The virus causes human cells to change, hearts become lungs, livers become kidneys. Of course, when cells change within an organ, it can no longer function as it should. This is almost like stem cells going awry, we all start off as cells with the power to be anything, is it possible they could be triggered somehow? Most likely, yes. For the sake of the novel, some of this can be managed with organ transplants, but when the virus reaches the brain, there’s little that can be done. We can’t transplant brains.

This is a beautiful book. It may not be our pandemic, but we start to focus on numbers, sometimes forgetting each number is a person, with a grieving family. These stories focus on individuals, but they also tell the story of the Arctic Plague across generations, how different ways of dealing with it emerge.

We needed a party to break the silence, to begin to heal. Had she lived, I know there would have been one every week – parties to forget, parties to remember, parties to dance the night away. She would have declared that the postapocalypse doesn’t mean we stop dancing.

Each chapter introduces a new protagonist linked to someone we have already met. Moving through time, they paint a picture of the Arctic Plague and its effects, but not losing sight of individual grief, individual lives lost. It says a lot about Sequoia Nagamatsu’s skill at writing characters that I got emotionally attached to each of them along the way. Sometimes in books that switch characters frequently, there’s not enough character development, but there was so much in this compact novel that moved me to tears.

Special shout out to the Notorious P.I.G. Such a noble creature. I don’t want to go into details about each character’s role, but the genetically modified pigs created to produce organs, were not only a story about science but also one of self-sacrifice.

It made me feel good. They burned incense and held each other and cried while gazing at photos of their relatives. I bowed my head in respect. Once upon a time this was how we dealt with death. But something snapped in us when the dead could no longer be contained, when people didn’t really get to say goodbye.

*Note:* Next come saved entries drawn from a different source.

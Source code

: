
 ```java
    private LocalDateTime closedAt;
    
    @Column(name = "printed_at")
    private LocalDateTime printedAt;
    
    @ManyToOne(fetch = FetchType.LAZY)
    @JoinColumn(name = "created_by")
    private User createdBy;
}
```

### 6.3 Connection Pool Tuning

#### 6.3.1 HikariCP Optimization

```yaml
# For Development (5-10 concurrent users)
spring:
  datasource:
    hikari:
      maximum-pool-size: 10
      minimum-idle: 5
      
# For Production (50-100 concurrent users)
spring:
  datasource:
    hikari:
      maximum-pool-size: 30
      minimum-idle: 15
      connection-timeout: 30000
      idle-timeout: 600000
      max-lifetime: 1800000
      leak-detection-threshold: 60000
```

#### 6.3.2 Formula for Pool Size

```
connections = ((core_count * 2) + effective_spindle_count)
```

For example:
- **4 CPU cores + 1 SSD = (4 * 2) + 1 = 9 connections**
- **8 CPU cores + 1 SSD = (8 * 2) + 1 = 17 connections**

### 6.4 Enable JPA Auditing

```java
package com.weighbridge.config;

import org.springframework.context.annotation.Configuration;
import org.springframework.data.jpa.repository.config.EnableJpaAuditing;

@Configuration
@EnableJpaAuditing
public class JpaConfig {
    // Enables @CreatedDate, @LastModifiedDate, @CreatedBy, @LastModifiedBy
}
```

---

With the practicalities of so much death, the rituals of death are interrupted and reimagined. There’s a theme park dedicated to giving terminally ill children one last chance to be kids. Hotels are set up so loved ones don’t have to die alone, in impersonal spaces, places that allow a choice in how we die when it is inevitable. It looks at how some try to make sense of death, giving it meaning by organ donation or donating your body to science.

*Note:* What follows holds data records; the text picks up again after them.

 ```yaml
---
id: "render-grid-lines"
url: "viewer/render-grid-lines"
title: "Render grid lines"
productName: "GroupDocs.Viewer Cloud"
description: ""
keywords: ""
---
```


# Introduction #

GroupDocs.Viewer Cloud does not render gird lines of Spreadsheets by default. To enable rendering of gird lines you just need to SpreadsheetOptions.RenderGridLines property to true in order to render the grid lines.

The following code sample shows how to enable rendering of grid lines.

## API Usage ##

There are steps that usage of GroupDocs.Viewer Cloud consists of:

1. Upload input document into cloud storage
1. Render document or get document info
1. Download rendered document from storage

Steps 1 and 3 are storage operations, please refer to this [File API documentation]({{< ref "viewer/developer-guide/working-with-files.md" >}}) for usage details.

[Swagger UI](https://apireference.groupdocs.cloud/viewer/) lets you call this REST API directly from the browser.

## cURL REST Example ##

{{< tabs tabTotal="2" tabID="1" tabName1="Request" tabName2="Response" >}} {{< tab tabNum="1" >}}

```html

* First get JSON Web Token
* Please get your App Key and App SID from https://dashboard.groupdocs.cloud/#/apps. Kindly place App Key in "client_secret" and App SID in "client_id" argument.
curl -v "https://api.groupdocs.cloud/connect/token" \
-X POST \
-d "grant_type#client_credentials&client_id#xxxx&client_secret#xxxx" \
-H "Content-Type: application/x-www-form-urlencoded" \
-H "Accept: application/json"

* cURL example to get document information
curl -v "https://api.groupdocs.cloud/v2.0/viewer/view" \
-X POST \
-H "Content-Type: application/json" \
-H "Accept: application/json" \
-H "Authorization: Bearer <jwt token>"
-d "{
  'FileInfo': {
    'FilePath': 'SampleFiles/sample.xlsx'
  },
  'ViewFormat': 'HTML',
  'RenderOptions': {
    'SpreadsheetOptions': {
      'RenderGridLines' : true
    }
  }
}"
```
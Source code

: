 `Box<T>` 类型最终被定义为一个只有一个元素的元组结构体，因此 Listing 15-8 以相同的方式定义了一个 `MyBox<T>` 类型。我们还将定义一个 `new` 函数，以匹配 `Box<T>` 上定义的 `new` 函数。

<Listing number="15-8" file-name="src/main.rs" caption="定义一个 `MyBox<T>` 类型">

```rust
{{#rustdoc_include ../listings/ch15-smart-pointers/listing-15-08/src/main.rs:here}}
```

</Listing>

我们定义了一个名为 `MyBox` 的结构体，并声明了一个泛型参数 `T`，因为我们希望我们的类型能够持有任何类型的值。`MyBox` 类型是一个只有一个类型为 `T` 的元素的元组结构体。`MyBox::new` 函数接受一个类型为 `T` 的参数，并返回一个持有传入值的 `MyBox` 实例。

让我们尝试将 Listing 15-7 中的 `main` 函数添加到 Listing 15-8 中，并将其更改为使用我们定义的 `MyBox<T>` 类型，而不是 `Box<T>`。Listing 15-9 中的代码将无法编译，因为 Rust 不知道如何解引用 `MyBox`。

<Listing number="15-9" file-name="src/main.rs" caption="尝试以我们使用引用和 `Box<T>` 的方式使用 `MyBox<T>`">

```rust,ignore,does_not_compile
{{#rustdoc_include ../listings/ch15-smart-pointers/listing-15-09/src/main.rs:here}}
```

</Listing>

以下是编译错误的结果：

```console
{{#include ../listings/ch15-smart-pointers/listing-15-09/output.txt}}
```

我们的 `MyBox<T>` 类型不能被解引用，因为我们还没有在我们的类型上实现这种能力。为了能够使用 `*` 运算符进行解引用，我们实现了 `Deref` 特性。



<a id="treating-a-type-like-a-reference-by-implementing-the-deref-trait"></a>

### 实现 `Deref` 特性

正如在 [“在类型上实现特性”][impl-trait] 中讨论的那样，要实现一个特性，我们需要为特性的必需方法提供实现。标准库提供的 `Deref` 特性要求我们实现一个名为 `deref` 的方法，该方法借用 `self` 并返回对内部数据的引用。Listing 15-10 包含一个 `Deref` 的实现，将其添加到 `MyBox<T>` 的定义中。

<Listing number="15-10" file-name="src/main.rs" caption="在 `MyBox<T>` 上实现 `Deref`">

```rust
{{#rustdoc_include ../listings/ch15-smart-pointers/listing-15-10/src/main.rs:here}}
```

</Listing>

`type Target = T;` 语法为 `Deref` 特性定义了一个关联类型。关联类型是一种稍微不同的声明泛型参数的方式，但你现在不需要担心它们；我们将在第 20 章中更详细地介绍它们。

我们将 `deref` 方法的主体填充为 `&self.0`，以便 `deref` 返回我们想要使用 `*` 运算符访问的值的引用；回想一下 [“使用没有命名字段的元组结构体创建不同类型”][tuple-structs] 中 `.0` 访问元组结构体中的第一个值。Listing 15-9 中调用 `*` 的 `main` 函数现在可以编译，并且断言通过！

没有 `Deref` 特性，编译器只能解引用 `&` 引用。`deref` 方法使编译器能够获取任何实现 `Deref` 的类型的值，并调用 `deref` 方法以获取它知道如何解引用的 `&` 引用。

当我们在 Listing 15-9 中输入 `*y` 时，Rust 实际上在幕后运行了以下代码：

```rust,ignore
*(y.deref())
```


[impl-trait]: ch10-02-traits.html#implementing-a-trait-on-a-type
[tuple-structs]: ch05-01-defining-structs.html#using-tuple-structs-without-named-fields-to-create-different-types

There’s a theme running through many of the stories of writing to those not present. One way people deal with grief, whether or not they are separated by death or something else.

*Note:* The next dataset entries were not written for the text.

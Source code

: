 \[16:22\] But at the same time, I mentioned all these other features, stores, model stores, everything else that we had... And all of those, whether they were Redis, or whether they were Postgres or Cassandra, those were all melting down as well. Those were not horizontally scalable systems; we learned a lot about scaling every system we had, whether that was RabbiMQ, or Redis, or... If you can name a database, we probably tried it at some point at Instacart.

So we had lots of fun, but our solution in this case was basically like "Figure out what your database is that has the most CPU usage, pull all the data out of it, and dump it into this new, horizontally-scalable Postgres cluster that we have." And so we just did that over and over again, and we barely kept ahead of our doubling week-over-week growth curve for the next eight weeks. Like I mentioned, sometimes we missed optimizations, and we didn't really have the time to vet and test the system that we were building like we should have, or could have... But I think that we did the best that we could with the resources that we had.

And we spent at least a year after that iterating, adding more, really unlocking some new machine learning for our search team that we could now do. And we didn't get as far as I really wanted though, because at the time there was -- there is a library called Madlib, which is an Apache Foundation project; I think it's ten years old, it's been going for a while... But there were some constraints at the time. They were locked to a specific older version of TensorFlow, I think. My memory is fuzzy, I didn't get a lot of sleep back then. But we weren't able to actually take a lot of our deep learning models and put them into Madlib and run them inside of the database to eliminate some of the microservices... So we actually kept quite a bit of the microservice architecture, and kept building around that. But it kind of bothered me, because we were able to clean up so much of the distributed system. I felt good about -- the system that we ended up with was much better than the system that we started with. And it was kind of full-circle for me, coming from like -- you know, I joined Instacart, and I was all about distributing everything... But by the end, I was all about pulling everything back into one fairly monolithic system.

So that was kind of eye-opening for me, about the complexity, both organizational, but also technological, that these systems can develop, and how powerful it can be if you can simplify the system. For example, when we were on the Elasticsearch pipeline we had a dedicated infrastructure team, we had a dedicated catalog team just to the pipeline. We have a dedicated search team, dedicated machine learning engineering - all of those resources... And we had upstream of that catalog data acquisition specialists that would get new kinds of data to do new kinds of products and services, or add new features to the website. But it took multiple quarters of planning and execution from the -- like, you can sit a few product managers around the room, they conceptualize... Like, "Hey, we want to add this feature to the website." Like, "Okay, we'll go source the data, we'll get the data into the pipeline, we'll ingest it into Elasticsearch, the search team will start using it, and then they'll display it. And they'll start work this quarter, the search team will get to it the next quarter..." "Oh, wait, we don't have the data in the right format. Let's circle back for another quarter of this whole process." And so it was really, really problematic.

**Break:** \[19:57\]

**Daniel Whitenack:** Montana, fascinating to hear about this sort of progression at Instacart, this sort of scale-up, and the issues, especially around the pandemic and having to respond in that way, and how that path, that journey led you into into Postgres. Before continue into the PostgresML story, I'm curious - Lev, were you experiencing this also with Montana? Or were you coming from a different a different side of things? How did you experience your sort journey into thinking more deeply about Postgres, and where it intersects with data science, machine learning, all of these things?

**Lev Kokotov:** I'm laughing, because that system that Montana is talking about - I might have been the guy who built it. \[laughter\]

I wondered what might be reflected in the eyes of those on the journey with us. As artists, we could transform the sterile walls of this ship into a home, preserve our journey for those who never woke up. I could hold on to our memories through the millennia. I could help us move on.

In the background, the spectre of climate change is present. In Japan, rising sea levels have shrunk the country further. Some seek a future for humans beyond our solar system, writing off Earth as doomed. Yet some still have faith in our ability to heal.

If you’re feeling up to it, I wholeheartedly recommend How High We Go in the Dark.